-- Records for processing follows --

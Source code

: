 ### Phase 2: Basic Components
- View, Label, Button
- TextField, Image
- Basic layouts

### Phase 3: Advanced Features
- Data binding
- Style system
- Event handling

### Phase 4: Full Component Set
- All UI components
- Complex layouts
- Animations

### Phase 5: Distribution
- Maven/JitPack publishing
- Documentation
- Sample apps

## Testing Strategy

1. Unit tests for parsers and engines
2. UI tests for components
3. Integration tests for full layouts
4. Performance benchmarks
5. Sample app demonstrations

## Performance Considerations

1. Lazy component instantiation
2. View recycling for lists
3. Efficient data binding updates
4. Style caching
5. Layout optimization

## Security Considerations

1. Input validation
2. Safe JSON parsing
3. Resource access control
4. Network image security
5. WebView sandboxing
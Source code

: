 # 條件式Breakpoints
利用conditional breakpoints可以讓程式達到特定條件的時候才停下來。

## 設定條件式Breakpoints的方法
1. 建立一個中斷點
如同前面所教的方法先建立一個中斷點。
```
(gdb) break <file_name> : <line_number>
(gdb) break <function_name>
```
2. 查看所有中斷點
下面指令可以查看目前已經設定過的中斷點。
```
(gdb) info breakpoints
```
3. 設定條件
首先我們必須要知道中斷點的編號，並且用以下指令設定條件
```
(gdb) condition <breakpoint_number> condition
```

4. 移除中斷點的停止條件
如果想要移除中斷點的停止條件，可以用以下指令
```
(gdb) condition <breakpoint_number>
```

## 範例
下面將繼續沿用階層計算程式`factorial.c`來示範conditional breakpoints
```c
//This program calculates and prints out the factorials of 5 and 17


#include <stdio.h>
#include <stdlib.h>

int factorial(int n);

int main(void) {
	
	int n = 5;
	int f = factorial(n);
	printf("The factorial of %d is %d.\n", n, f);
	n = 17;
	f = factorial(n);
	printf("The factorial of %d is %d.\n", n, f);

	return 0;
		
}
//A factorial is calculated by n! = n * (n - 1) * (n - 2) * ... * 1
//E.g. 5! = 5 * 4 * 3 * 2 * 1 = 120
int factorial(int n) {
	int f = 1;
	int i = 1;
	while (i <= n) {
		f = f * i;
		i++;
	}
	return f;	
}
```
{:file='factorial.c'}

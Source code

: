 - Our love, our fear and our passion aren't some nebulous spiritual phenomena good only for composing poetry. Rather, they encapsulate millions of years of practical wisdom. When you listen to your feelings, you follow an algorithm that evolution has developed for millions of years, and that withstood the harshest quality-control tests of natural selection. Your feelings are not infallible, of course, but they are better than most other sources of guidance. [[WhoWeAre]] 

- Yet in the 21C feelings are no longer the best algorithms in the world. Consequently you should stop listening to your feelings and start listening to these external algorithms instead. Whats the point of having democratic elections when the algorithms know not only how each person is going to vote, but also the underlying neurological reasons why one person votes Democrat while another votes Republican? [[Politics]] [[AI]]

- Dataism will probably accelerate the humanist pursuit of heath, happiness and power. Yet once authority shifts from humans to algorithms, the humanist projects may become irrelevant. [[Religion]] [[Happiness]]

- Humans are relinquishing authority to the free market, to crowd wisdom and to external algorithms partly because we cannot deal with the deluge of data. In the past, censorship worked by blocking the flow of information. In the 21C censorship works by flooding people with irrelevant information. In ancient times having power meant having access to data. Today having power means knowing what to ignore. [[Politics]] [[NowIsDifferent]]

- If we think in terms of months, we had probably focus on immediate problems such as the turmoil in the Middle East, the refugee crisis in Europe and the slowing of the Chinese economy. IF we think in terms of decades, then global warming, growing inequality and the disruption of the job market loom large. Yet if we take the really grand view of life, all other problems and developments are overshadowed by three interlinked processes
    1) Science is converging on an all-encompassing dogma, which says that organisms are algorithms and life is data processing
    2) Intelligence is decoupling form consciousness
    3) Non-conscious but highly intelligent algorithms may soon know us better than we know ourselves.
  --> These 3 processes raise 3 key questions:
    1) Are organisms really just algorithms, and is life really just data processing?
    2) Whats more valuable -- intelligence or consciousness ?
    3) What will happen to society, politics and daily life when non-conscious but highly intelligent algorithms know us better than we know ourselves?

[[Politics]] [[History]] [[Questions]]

-- Records for processing concluded --

Requirement =
Return each line of the data where the word "really" appears.

Answer for this exercise =
- If we think in terms of months, we had probably focus on immediate problems such as the turmoil in the Middle East, the refugee crisis in Europe and the slowing of the Chinese economy. IF we think in terms of decades, then global warming, growing inequality and the disruption of the job market loom large. Yet if we take the really grand view of life, all other problems and developments are overshadowed by three interlinked processes
    1) Are organisms really just algorithms, and is life really just data processing?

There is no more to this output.